INFORMATION:
▬▬▬

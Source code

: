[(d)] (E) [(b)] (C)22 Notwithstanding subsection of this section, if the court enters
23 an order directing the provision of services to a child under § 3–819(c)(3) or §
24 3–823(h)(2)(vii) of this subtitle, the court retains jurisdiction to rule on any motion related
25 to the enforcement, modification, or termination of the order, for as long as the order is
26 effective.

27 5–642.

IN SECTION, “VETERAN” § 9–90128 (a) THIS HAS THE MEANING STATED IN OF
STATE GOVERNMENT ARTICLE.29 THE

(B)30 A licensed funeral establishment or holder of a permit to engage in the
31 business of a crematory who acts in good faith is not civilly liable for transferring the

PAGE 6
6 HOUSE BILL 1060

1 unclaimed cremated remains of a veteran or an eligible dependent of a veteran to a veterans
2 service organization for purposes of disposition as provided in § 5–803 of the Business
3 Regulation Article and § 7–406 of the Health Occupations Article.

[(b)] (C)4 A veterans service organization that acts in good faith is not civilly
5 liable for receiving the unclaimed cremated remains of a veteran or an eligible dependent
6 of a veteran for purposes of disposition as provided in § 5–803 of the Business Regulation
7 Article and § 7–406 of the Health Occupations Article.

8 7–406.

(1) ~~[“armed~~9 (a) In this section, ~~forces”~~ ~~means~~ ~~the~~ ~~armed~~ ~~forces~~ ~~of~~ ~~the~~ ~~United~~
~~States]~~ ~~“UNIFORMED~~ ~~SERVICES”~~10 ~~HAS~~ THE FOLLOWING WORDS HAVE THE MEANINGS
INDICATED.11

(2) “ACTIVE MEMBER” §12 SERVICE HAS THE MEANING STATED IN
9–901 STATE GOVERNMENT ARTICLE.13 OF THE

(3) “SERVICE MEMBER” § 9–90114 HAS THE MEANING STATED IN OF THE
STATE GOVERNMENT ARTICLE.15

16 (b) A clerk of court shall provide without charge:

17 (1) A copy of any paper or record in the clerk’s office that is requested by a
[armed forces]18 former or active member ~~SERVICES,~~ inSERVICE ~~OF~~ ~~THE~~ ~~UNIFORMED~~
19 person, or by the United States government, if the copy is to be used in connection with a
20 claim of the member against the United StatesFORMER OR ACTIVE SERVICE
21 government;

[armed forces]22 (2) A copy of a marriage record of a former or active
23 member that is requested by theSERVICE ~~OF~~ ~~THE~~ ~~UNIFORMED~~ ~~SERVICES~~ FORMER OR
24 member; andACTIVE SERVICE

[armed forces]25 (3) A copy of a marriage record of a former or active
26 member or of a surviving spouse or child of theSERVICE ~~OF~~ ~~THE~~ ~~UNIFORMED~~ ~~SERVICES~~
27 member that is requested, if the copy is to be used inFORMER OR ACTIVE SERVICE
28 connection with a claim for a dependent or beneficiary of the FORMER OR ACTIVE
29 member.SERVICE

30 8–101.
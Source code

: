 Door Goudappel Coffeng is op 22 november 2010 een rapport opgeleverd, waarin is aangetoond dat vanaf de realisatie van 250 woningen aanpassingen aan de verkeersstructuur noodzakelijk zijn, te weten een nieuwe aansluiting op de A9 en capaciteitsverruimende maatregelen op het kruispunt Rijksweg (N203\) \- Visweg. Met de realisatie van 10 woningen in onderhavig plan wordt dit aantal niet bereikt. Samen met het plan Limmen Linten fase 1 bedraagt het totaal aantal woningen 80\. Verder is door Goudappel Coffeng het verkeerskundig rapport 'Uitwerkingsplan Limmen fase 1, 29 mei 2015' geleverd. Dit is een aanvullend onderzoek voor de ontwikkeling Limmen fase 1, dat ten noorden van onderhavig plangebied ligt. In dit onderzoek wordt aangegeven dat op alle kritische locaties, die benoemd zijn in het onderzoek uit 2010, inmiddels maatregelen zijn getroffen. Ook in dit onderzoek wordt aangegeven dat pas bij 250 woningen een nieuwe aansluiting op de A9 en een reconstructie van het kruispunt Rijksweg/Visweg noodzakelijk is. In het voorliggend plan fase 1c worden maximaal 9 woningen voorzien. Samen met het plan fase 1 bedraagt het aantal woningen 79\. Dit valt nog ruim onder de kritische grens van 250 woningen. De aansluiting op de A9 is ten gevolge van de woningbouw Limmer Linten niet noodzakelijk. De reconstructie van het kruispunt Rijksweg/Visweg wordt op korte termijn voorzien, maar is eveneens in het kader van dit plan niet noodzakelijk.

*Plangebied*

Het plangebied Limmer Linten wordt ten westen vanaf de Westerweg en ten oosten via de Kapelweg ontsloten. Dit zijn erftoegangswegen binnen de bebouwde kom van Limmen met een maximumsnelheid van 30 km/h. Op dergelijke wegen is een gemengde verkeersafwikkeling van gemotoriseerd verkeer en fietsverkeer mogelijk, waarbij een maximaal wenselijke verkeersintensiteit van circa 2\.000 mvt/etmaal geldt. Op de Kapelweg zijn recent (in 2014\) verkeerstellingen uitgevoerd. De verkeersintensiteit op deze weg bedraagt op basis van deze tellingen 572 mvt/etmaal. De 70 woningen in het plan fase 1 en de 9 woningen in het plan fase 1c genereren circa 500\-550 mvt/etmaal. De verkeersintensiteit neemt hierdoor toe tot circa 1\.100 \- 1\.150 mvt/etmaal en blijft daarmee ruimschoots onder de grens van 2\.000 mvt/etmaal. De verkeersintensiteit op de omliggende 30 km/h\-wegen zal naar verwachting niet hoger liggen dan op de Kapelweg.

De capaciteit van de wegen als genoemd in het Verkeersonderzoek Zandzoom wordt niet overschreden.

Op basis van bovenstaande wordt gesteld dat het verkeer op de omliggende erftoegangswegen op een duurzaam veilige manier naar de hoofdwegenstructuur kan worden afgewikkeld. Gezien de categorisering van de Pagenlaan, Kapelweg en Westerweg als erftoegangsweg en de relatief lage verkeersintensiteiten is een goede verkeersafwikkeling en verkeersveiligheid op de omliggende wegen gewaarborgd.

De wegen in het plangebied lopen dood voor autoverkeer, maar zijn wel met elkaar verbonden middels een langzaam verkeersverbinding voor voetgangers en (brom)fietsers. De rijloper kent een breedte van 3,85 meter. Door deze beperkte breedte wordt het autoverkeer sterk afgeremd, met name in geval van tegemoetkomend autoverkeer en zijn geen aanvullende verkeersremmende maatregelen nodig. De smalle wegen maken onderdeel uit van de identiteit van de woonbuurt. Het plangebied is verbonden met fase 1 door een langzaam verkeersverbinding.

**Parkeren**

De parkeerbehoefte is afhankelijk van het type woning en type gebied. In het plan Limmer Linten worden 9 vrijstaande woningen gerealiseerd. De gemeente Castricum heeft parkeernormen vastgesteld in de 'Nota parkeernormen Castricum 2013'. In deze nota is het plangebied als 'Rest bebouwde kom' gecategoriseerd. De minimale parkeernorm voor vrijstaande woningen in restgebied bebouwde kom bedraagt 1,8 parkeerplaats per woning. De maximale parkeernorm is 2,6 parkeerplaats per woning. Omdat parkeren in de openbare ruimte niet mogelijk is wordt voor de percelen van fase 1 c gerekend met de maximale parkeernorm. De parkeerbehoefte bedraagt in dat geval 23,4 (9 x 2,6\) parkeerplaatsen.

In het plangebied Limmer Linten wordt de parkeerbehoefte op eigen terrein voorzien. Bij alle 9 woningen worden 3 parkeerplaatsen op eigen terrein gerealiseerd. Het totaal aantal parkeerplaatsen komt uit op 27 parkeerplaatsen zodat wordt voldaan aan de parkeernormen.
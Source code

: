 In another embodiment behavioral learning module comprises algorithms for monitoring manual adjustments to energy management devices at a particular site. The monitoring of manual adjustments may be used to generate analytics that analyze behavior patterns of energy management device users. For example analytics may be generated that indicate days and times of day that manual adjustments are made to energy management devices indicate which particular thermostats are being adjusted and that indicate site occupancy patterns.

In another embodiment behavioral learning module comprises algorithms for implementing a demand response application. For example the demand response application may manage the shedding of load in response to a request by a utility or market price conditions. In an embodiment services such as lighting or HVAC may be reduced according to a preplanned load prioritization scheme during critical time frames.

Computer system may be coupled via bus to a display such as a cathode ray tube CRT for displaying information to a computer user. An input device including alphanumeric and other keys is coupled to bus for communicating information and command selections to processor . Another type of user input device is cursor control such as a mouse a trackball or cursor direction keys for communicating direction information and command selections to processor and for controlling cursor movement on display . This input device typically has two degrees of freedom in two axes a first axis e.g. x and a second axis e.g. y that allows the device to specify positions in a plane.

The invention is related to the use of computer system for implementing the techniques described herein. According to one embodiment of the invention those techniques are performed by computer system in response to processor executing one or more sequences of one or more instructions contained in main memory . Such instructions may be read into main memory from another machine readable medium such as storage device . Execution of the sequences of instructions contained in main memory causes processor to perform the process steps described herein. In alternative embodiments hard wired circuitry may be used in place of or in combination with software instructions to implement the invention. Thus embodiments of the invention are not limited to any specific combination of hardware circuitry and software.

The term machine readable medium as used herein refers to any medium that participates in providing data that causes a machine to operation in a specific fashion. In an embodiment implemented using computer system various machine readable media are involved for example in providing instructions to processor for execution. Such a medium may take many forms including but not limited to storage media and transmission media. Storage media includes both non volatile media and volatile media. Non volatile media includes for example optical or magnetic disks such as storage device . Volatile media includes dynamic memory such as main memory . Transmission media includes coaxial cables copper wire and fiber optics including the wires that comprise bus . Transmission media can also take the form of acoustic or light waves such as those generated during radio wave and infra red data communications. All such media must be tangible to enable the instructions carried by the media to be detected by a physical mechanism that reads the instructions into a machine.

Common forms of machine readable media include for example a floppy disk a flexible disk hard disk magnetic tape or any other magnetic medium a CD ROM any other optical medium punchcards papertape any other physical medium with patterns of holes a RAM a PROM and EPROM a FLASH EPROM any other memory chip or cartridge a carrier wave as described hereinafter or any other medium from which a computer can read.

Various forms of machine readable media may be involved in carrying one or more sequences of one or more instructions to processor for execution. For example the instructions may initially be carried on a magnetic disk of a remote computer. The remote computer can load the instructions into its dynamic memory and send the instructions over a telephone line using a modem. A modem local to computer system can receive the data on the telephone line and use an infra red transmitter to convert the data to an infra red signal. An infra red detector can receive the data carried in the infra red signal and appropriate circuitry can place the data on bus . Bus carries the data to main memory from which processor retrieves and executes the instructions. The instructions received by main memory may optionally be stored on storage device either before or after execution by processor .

▬▬▬

ACTION ITEM:
Set down exactly the lines of the data above, beginning with the line that has "31 business of" and ending with the line that has "5 liable for", and no others.

OUTPUT OF THE TASK:
31 business of a crematory who acts in good faith is not civilly liable for transferring the

PAGE 6
6 HOUSE BILL 1060

1 unclaimed cremated remains of a veteran or an eligible dependent of a veteran to a veterans
2 service organization for purposes of disposition as provided in § 5–803 of the Business
3 Regulation Article and § 7–406 of the Health Occupations Article.

[(b)] (C)4 A veterans service organization that acts in good faith is not civilly
5 liable for receiving the unclaimed cremated remains of a veteran or an eligible dependent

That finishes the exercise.